■ Work order ■
Work through the entries that follow and state how many lines contain the word "logoColor". Only the number is wanted.

■ Records provided ■
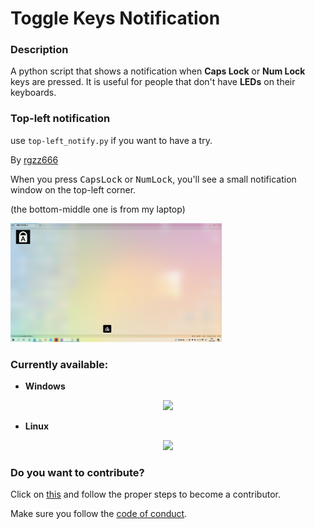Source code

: # Toggle Keys Notification

### Description

A python script that shows a notification when **Caps Lock** or **Num Lock** keys are pressed. It is useful for people that don't have **LEDs** on their keyboards. 

### Top-left notification

use `top-left_notify.py` if you want to have a try.

By [rgzz666](http://rgzz.great-site.net/)

When you press <kbd>CapsLock</kbd> or <kbd>NumLock</kbd>, you'll see a small notification window on the top-left corner.

(the bottom-middle one is from my laptop)

<img src="./top-left.png" style="zoom:33%;" />


### Currently available:

- **Windows** 

<p align = "center">
  <img text = "Windows Toggle Key Notification Demo" src = "Windows Toggle Key Notification.gif"/>
</p> 


- **Linux**

<p align = "center">
  <img text = "Linux Toggle Key Notification Demo" src = "Linux Toggle Key Notification.gif"/>
</p> 


### Do you want to contribute?

Click on [this](CONTRIBUTING.md) and follow the proper steps to become a contributor.

Make sure you follow the [code of conduct](CODE_OF_CONDUCT.md).



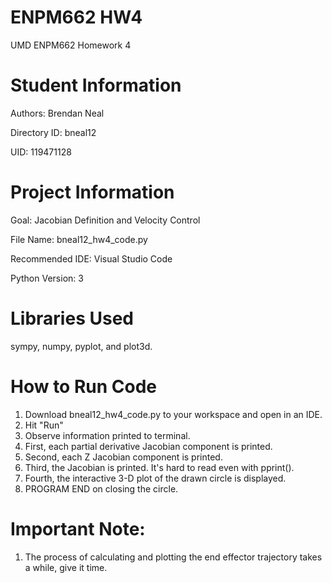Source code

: # ENPM662 HW4
UMD ENPM662 Homework 4

# Student Information
Authors: Brendan Neal

Directory ID: bneal12

UID: 119471128

# Project Information
Goal: Jacobian Definition and Velocity Control

File Name: bneal12_hw4_code.py

Recommended IDE: Visual Studio Code

Python Version: 3

# Libraries Used
sympy, numpy, pyplot, and plot3d.

# How to Run Code

1. Download bneal12_hw4_code.py to your workspace and open in an IDE.
2. Hit "Run"
3. Observe information printed to terminal.
4. First, each partial derivative Jacobian component is printed.
5. Second, each Z Jacobian component is printed.
6. Third, the Jacobian is printed. It's hard to read even with pprint().
7. Fourth, the interactive 3-D plot of the drawn circle is displayed.
8. PROGRAM END on closing the circle.

# Important Note:
1. The process of calculating and plotting the end effector trajectory takes a while, give it time.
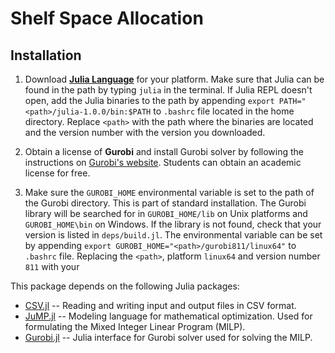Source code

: # Shelf Space Allocation
## Installation
1) Download [**Julia Language**](https://julialang.org/) for your platform. Make sure that Julia can be found in the path by typing `julia` in the terminal. If Julia REPL doesn't open, add the Julia binaries to the path by appending `export PATH="<path>/julia-1.0.0/bin:$PATH` to `.bashrc` file located in the home directory. Replace `<path>` with the path where the binaries are located and the version number with the version you downloaded. 

2) Obtain a license of **Gurobi** and install Gurobi solver by following the instructions on [Gurobi's website](http://www.gurobi.com/). Students can obtain an academic license for free.

3) Make sure the `GUROBI_HOME` environmental variable is set to the path of the Gurobi directory. This is part of standard installation. The Gurobi library will be searched for in `GUROBI_HOME/lib` on Unix platforms and `GUROBI_HOME\bin` on Windows. If the library is not found, check that your version is listed in `deps/build.jl`. The environmental variable can be set by appending `export GUROBI_HOME="<path>/gurobi811/linux64"` to `.bashrc` file. Replacing the `<path>`, platform `linux64` and version number `811` with your 

This package depends on the following Julia packages:

- [CSV.jl](https://juliadata.github.io/CSV.jl/stable/) -- Reading and writing input and output files in CSV format.
- [JuMP.jl](https://github.com/JuliaOpt/JuMP.jl) -- Modeling language for mathematical optimization. Used for formulating the Mixed Integer Linear Program (MILP).
- [Gurobi.jl](https://github.com/JuliaOpt/Gurobi.jl) -- Julia interface for Gurobi solver used for solving the MILP.
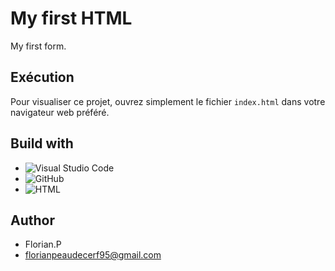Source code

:# My first HTML

My first form.

## Exécution

Pour visualiser ce projet, ouvrez simplement le fichier `index.html` dans votre navigateur web préféré.

## Build with

- ![Visual Studio Code](https://img.shields.io/badge/Visual-%23121011.svg?style=for-the-badge&logo=visual-studio-code&logoColor=blue)
- ![GitHub](https://img.shields.io/badge/github-%23121011.svg?style=for-the-badge&logo=github&logoColor=white)
- ![HTML](https://img.shields.io/badge/html5-%23121011.svg?style=for-the-badge&logo=html5&logoColor=orange)

## Author

- Florian.P
- florianpeaudecerf95@gmail.com


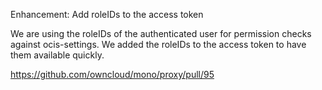 Enhancement: Add roleIDs to the access token

We are using the roleIDs of the authenticated user for permission checks against ocis-settings. We added the roleIDs to the access token to have them available quickly.

https://github.com/owncloud/mono/proxy/pull/95
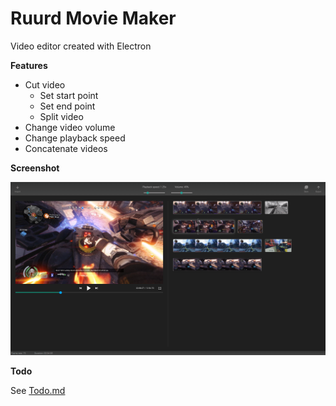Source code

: # Ruurd Movie Maker
Video editor created with Electron

**Features**
* Cut video
    * Set start point
    * Set end point
    * Split video
* Change video volume
* Change playback speed
* Concatenate videos

**Screenshot**

![Screenshot of the current version](screenshots/main.png?raw=true "Pre Alpha Screenshot")

**Todo**

See [Todo.md](Todo.md)
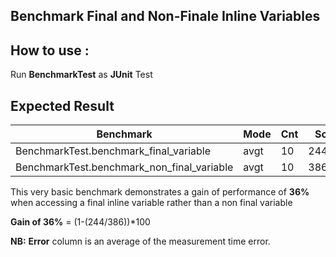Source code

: ## Benchmark Final and Non-Finale Inline Variables

## How to use :

Run **BenchmarkTest** as **JUnit** Test

## Expected Result

|Benchmark                                   |Mode   |Cnt |Score   |Error  |Units
---------------------------------------------|------ |----|--------|-------|-----
|BenchmarkTest.benchmark_final_variable      |avgt   |10  |244,934    |27,719  |ms/op
|BenchmarkTest.benchmark_non_final_variable  |avgt   |10  |386,145    |35,478  |ms/op

This very basic benchmark demonstrates a gain of performance of **36%** when accessing a final inline variable rather than a non final variable 

**Gain of 36%** = (1-(244/386))*100

**NB:** **Error** column is an average of the measurement time error. 
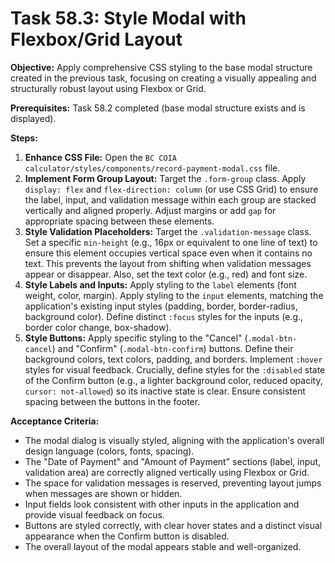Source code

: # Task 58.3: Style Modal with Flexbox/Grid Layout

**Objective:** Apply comprehensive CSS styling to the base modal structure created in the previous task, focusing on creating a visually appealing and structurally robust layout using Flexbox or Grid.

**Prerequisites:** Task 58.2 completed (base modal structure exists and is displayed).

**Steps:**

1.  **Enhance CSS File:** Open the `BC COIA calculator/styles/components/record-payment-modal.css` file.
2.  **Implement Form Group Layout:** Target the `.form-group` class. Apply `display: flex` and `flex-direction: column` (or use CSS Grid) to ensure the label, input, and validation message within each group are stacked vertically and aligned properly. Adjust margins or add `gap` for appropriate spacing between these elements.
3.  **Style Validation Placeholders:** Target the `.validation-message` class. Set a specific `min-height` (e.g., 16px or equivalent to one line of text) to ensure this element occupies vertical space even when it contains no text. This prevents the layout from shifting when validation messages appear or disappear. Also, set the text color (e.g., red) and font size.
4.  **Style Labels and Inputs:** Apply styling to the `label` elements (font weight, color, margin). Apply styling to the `input` elements, matching the application's existing input styles (padding, border, border-radius, background color). Define distinct `:focus` styles for the inputs (e.g., border color change, box-shadow).
5.  **Style Buttons:** Apply specific styling to the "Cancel" (`.modal-btn-cancel`) and "Confirm" (`.modal-btn-confirm`) buttons. Define their background colors, text colors, padding, and borders. Implement `:hover` styles for visual feedback. Crucially, define styles for the `:disabled` state of the Confirm button (e.g., a lighter background color, reduced opacity, `cursor: not-allowed`) so its inactive state is clear. Ensure consistent spacing between the buttons in the footer.

**Acceptance Criteria:**

*   The modal dialog is visually styled, aligning with the application's overall design language (colors, fonts, spacing).
*   The "Date of Payment" and "Amount of Payment" sections (label, input, validation area) are correctly aligned vertically using Flexbox or Grid.
*   The space for validation messages is reserved, preventing layout jumps when messages are shown or hidden.
*   Input fields look consistent with other inputs in the application and provide visual feedback on focus.
*   Buttons are styled correctly, with clear hover states and a distinct visual appearance when the Confirm button is disabled.
*   The overall layout of the modal appears stable and well-organized.
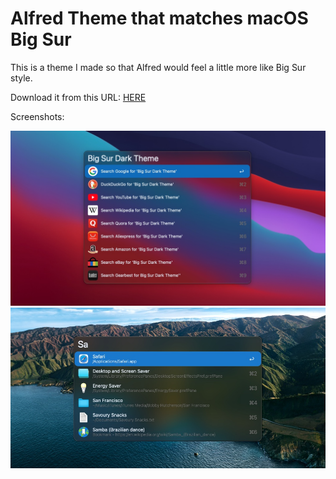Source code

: # Alfred Theme that matches macOS Big Sur

This is a theme I made so that Alfred would feel a little more like Big Sur style.

Download it from this URL: [HERE](https://github.com/felipemeamaral/alfred-big-sur-dark-blue/raw/main/Big%20Sur%20Dark%20Blue.alfredappearance)

Screenshots:

![image1](images/image1.jpg)
![image2](images/image2.jpg)
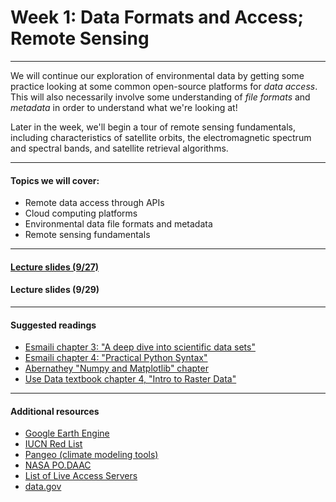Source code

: # Week 1: Data Formats and Access; Remote Sensing
------------------

We will continue our exploration of environmental data by getting some practice looking at some common open-source platforms for _data access_. 
This will also necessarily involve some understanding of _file formats_ and _metadata_ in order to understand what we're looking at!

Later in the week, we'll begin a tour of remote sensing fundamentals, including characteristics of satellite orbits, the electromagnetic spectrum and spectral bands, and satellite retrieval algorithms.

__________________
#### Topics we will cover:
* Remote data access through APIs
* Cloud computing platforms
* Environmental data file formats and metadata
* Remote sensing fundamentals

-------------------
#### [Lecture slides (9/27)](https://drive.google.com/file/d/10v9Fq7P2a4A6oY0mY4uaYN5CeKv-GUvM/view?usp=sharing)

#### Lecture slides (9/29)
-------------------
#### Suggested readings

* [Esmaili chapter 3: "A deep dive into scientific data sets"](https://agupubs.onlinelibrary.wiley.com/doi/epdf/10.1002/9781119606925.ch3)
* [Esmaili chapter 4: "Practical Python Syntax"](https://agupubs.onlinelibrary.wiley.com/doi/epdf/10.1002/9781119606925.ch4)
* [Abernathey "Numpy and Matplotlib" chapter](https://earth-env-data-science.github.io/lectures/basic_scipy/numpy_and_matplotlib.html)
* [Use Data textbook chapter 4, "Intro to Raster Data"](https://www.earthdatascience.org/courses/use-data-open-source-python/intro-raster-data-python/fundamentals-raster-data/)

--------------------
#### Additional resources
* [Google Earth Engine](https://earthengine.google.com/)
* [IUCN Red List](https://www.iucnredlist.org/)
* [Pangeo (climate modeling tools)](https://pangeo.io/)
* [NASA PO.DAAC](https://podaac.jpl.nasa.gov/)
* [List of Live Access Servers](https://ferret.pmel.noaa.gov/LAS/documentation/las-servers)
* [data.gov](https://data.gov/)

■ Finished exercise ■
3